Stored data
--- START ---
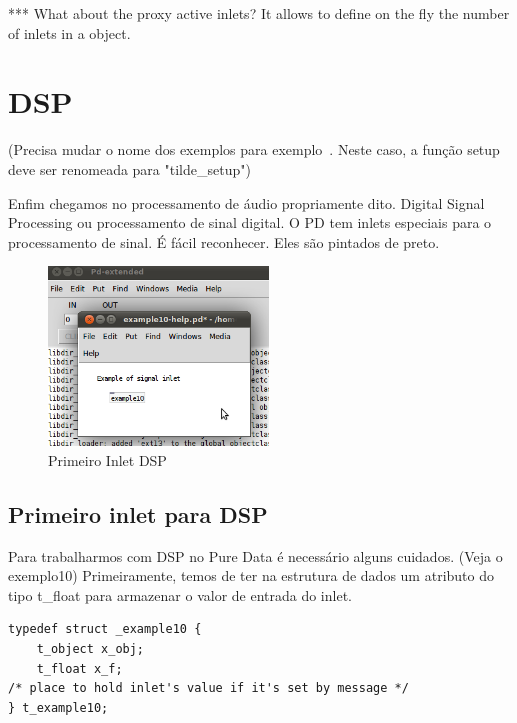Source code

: \documentclass[10pt,a4paper]{report}
\begin{document}
*** What about the proxy active inlets? It allows to define on the fly the number of inlets in a object.


\chapter{DSP}
 (Precisa mudar o nome dos exemplos para exemplo~. Neste caso, a função setup deve ser renomeada para "tilde\_setup")

Enfim chegamos no processamento de áudio propriamente dito. Digital Signal Processing ou processamento de sinal digital. O PD tem inlets especiais para o processamento de sinal. É fácil reconhecer. Eles são pintados de preto.
\begin{figure}[h!]
	\centering
	\includegraphics[height=180]{./images/example10}
	\caption{Primeiro Inlet DSP}
\end{figure}

\section{Primeiro inlet para DSP}
Para trabalharmos com DSP no Pure Data é necessário alguns cuidados. (Veja o exemplo10) Primeiramente, temos de ter na estrutura de dados um atributo do tipo t\_float para armazenar o valor de entrada do inlet.

\begin{lstlisting}
typedef struct _example10 {
    t_object x_obj;
    t_float x_f;
/* place to hold inlet's value if it's set by message */
} t_example10;
\end{lstlisting}
\end{document}
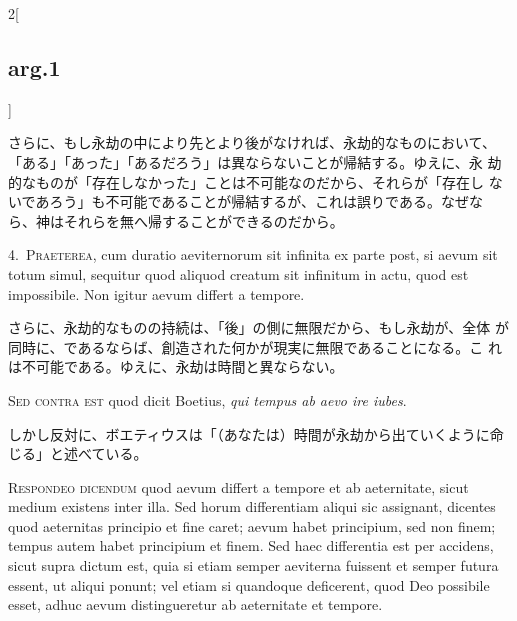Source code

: \documentclass[paper=a4paper,fontsize=10pt,jafontsize=9pt,titlepage]{jlreq}
\begin{document}
\begin{paracol}{2}[\subsection{arg.1}]
\switchcolumn

さらに、もし永劫の中により先とより後がなければ、永劫的なものにおいて、
「ある」「あった」「あるだろう」は異ならないことが帰結する。ゆえに、永
劫的なものが「存在しなかった」ことは不可能なのだから、それらが「存在し
ないであろう」も不可能であることが帰結するが、これは誤りである。なぜな
ら、神はそれらを無へ帰することができるのだから。


4.~{\scshape Praeterea}, cum duratio aeviternorum sit infinita ex parte
 post, si aevum sit totum simul, sequitur quod aliquod creatum sit
 infinitum in actu, quod est impossibile. Non igitur aevum differt a
 tempore.

\switchcolumn

さらに、永劫的なものの持続は、「後」の側に無限だから、もし永劫が、全体
が同時に、であるならば、創造された何かが現実に無限であることになる。こ
れは不可能である。ゆえに、永劫は時間と異ならない。

\switchcolumn*[\subsection{s.c.}]

{\scshape Sed contra est} quod dicit Boetius, {\itshape qui tempus ab
 aevo ire iubes}.

\switchcolumn

しかし反対に、ボエティウスは「（あなたは）時間が永劫から出ていくように命
じる」と述べている。


{\scshape Respondeo dicendum} quod aevum differt a tempore et ab
aeternitate, sicut medium existens inter illa. Sed horum differentiam
aliqui sic assignant, dicentes quod aeternitas principio et fine caret;
aevum habet principium, sed non finem; tempus autem habet principium et
finem. Sed haec differentia est per accidens, sicut supra dictum est,
quia si etiam semper aeviterna fuissent et semper futura essent, ut
aliqui ponunt; vel etiam si quandoque deficerent, quod Deo possibile
esset, adhuc aevum distingueretur ab aeternitate et tempore.

\switchcolumn


\end{paracol}
\end{document}

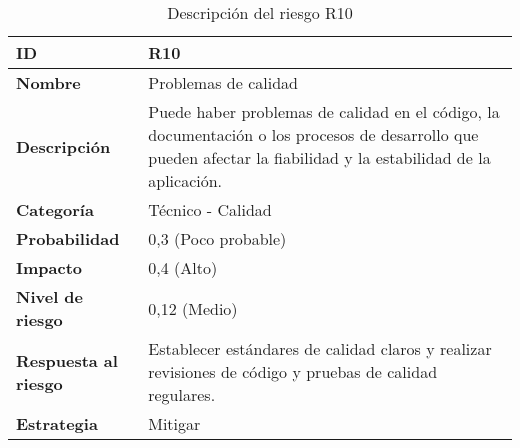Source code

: \begin{table}[H]
	\centering
	\begin{tabular}{|l|m{12cm}|}
		\hline
		\textbf{ID}                  & R10                                                                                                                                                              \\
		\hline
		\textbf{Nombre}              & Problemas de calidad                                                                                                                                             \\
		\hline
		\textbf{Descripción}         & Puede haber problemas de calidad en el código, la documentación o los procesos de desarrollo que pueden afectar la fiabilidad y la estabilidad de la aplicación. \\
		\hline
		\textbf{Categoría}           & Técnico - Calidad                                                                                                                                                \\
		\hline
		\textbf{Probabilidad}        & 0,3 (Poco probable)                                                                                                                                              \\
		\hline
		\textbf{Impacto}             & 0,4 (Alto)                                                                                                                                                       \\
		\hline
		\textbf{Nivel de riesgo}     & 0,12 (Medio)                                                                                                                                                     \\
		\hline
		\textbf{Respuesta al riesgo} & Establecer estándares de calidad claros y realizar revisiones de código y pruebas de calidad regulares.                                                          \\
		\hline
		\textbf{Estrategia}          & Mitigar                                                                                                                                                          \\
		\hline
	\end{tabular}
	\caption{Descripción del riesgo R10}
\end{table}
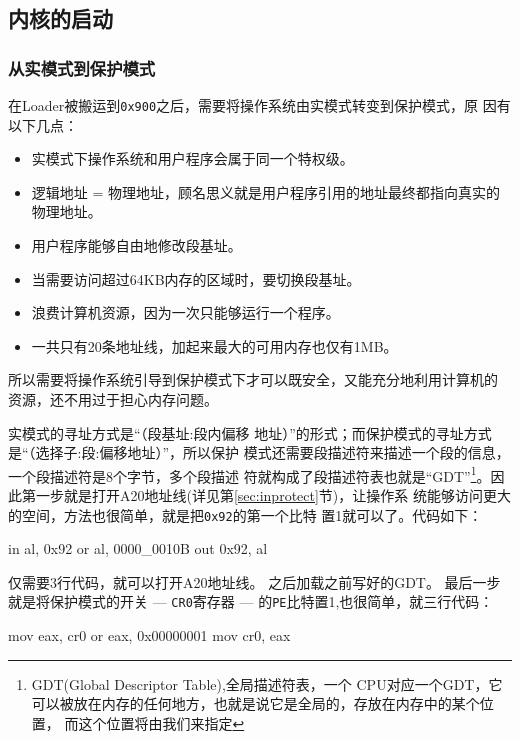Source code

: \subsection{内核的启动}
\label{sec:kernel}

\subsubsection{从实模式到保护模式}
\label{subsec:protect}

在Loader被搬运到\texttt{0x900}之后，需要将操作系统由实模式转变到保护模式\cite{LWY2013}，原
因有以下几点：
\begin{itemize}
\item 实模式下操作系统和用户程序会属于同一个特权级。
\item 逻辑地址 = 物理地址，顾名思义就是用户程序引用的地址最终都指向真实的物理地址。
\item 用户程序能够自由地修改段基址。
\item 当需要访问超过64KB内存的区域时，要切换段基址。
\item 浪费计算机资源，因为一次只能够运行一个程序。
\item 一共只有20条地址线，加起来最大的可用内存也仅有1MB。
\end{itemize}

所以需要将操作系统引导到保护模式下才可以既安全，又能充分地利用计算机的
资源，还不用过于担心内存问题。

实模式的寻址方式是“（段基址:段内偏移
地址）”的形式；而保护模式的寻址方式是“（选择子:段:偏移地址）”，所以保护
模式还需要段描述符来描述一个段的信息，一个段描述符是8个字节，多个段描述
符就构成了段描述符表也就是“GDT”\footnote{GDT(Global Descriptor Table)\cite{chxs2012},全局描述符表，一个
  CPU对应一个GDT，它可以被放在内存的任何地方，也就是说它是全局的，存放在内存中的某个位置，
  而这个位置将由我们来指定}。因此第一步就是打开A20地址线(详见第\ref{sec:inprotect}节)，让操作系
统能够访问更大的空间，方法也很简单，就是把\texttt{0x92}的第一个比特
置1就可以了。代码如下：
\begin{codeblock}
\begin{nasmcode}
in al, 0x92
or al, 0000_0010B
out 0x92, al
\end{nasmcode}  
\end{codeblock}
仅需要3行代码，就可以打开A20地址线。
之后加载之前写好的GDT。
最后一步就是将保护模式的开关 --- \texttt{CR0}寄存器 --- 的\texttt{PE}比特置1,也很简单，就三行代码：

\begin{codeblock}
\begin{nasmcode}
mov eax, cr0
or  eax, 0x00000001
mov cr0, eax
\end{nasmcode}  
\end{codeblock}

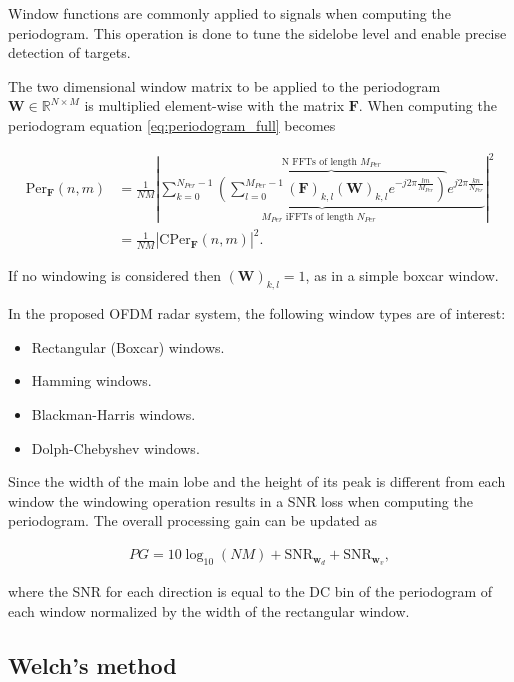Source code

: 	Window functions are commonly applied to signals when computing the periodogram. This operation is done to tune the sidelobe level and enable precise detection of targets. 
	
	
	The two dimensional window matrix to be applied to the periodogram $\bm{W} \in \mathbb{R}^{N\times M}$ is multiplied element-wise with the matrix $\bm{F}$. When computing the periodogram equation \ref{eq:periodogram_full} becomes
	
	
	   \begin{align}
		\text{Per}_{\bm{F}}(n,m) &= \frac{1}{NM} \left| \underbrace{ \sum_{k=0}^{N_{Per}-1}  \overbrace{\left( \sum_{l=0}^{M_{Per}-1} (\bm{F})_{k,l} (\bm{W})_{k,l} e^{-j2\pi \frac{lm}{M_{Per}}} \right)}^{\text{N FFTs of length $M_{Per}$}}  e^{j2\pi\frac{kn}{N_{Per}}}}_{ \text{$M_{Per}$ iFFTs of length $N_{Per}$ }} \right| ^ 2 \label{eq:periodogram_full_win}\\
		&= \frac{1}{NM} \left| \text{CPer}_{\bm{F}}(n,m) \right| ^ 2. \label{eq:periodogram_cper_win}
	\end{align}
	 
	 If no windowing is considered then $(\bm{W})_{k,l} = 1$, as in a simple boxcar window.
	 
	 In the proposed OFDM radar system, the following window types are of interest:
	 
	 \begin{itemize}
	 	\item Rectangular (Boxcar) windows.
	 	\item Hamming windows.
	 	\item Blackman-Harris windows.
	 	\item Dolph-Chebyshev windows.
	 \end{itemize}
	
	
	Since the width of the main lobe and the height of its peak is different from each window the windowing operation results in a SNR loss when computing the periodogram.
	The overall processing gain can be updated as
	
	\begin{align}
		PG = 10\log_{10}(NM) + \text{SNR}_{\bm{w}_d} + \text{SNR}_{\bm{w}_v},
	\end{align}
	
	where the SNR for each direction is equal to the DC bin of the periodogram of each window normalized by the width of the rectangular window.
	
	
	\subsection{Welch's method}
	

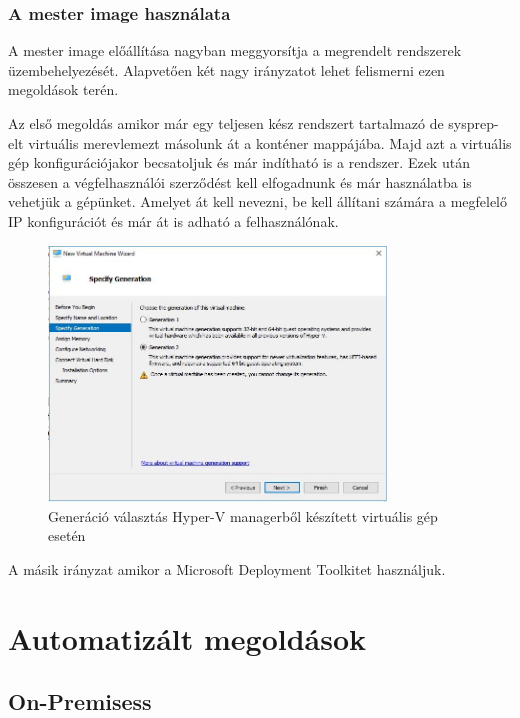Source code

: \documentclass[12pt,oneside,justify]{book}
\begin{document}
\subsubsection{A mester image használata}

A mester image előállítása nagyban meggyorsítja a megrendelt rendszerek üzembehelyezését. Alapvetően két nagy irányzatot lehet felismerni ezen megoldások terén. 

Az első megoldás amikor már egy teljesen kész rendszert tartalmazó de sysprep-elt virtuális merevlemezt másolunk át a konténer mappájába. Majd azt a virtuális gép konfigurációjakor becsatoljuk és már indítható is a rendszer. Ezek után összesen a végfelhasználói szerződést kell elfogadnunk és már használatba is vehetjük a gépünket. Amelyet át kell nevezni, be kell állítani számára a megfelelő IP konfigurációt és már át is adható a felhasználónak. 

 
\begin{figure}[h]
\centering
\includegraphics[width=0.8\textwidth]{generation_selection}
\caption{Generáció választás Hyper-V managerből készített virtuális gép esetén}
\label{fig:gen_selection}
\end{figure}


A másik irányzat amikor a Microsoft Deployment Toolkitet használjuk.

\section{Automatizált megoldások}


\subsection{On-Premisess}
\end{document}
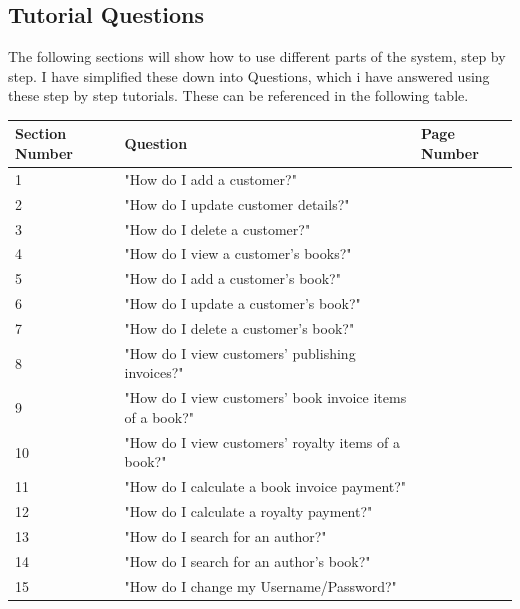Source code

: \subsection{Tutorial Questions}

The following sections will show how to use different parts of the system, step by step. I have simplified these down into Questions, which i have answered using these step by step tutorials. These can be referenced in the following table.

\begin{center}
\begin{tabular}{|p{3cm}|p{3cm}|p{3cm}|}
        \hline
        \textbf{Section Number} & \textbf{Question} & \textbf{Page Number} \\ \hline
        1 & "How do I add a customer?" & \pageref{sssec:Q1} \\ \hline
        2 & "How do I update customer details?" & \pageref{sssec:Q2} \\ \hline
        3 & "How do I delete a customer?" & \pageref{sssec:Q3} \\ \hline
        4 & "How do I view a customer's books?" & \pageref{sssec:Q4} \\ \hline
        5 & "How do I add a customer's book?" & \pageref{sssec:Q5} \\ \hline
        6 & "How do I update a customer's book?" & \pageref{sssec:Q6} \\ \hline
        7 & "How do I delete a customer's book?" & \pageref{sssec:Q7} \\ \hline
        8 & "How do I view customers' publishing invoices?" & \pageref{sssec:Q8} \\ \hline
        9 & "How do I view customers' book invoice items of a book?" & \pageref{sssec:Q9} \\ \hline
        10 & "How do I view customers' royalty items of a book?" & \pageref{sssec:Q10} \\ \hline
        11 & "How do I calculate a book invoice payment?" & \pageref{sssec:Q11} \\ \hline
        12 & "How do I calculate a royalty payment?" & \pageref{sssec:Q12} \\ \hline
        13 & "How do I search for an author?" & \pageref{sssec:Q13} \\ \hline
        14 & "How do I search for an author's book?" & \pageref{sssec:Q14} \\ \hline
        15 & "How do I change my Username/Password?" & \pageref{sssec:Q15} \\ \hline
\end{tabular}
\end{center}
--- END ---
#### [Work task]
Make an exact copy of the records from their first line through the line containing "(Precisa mudar o", both ends included, with the pictures omitted.

#### [Solution for this exercise]
Source code

: \documentclass[10pt,a4paper]{report}
\begin{document}
*** What about the proxy active inlets? It allows to define on the fly the number of inlets in a object.


\chapter{DSP}
 (Precisa mudar o nome dos exemplos para exemplo~. Neste caso, a função setup deve ser renomeada para "tilde\_setup")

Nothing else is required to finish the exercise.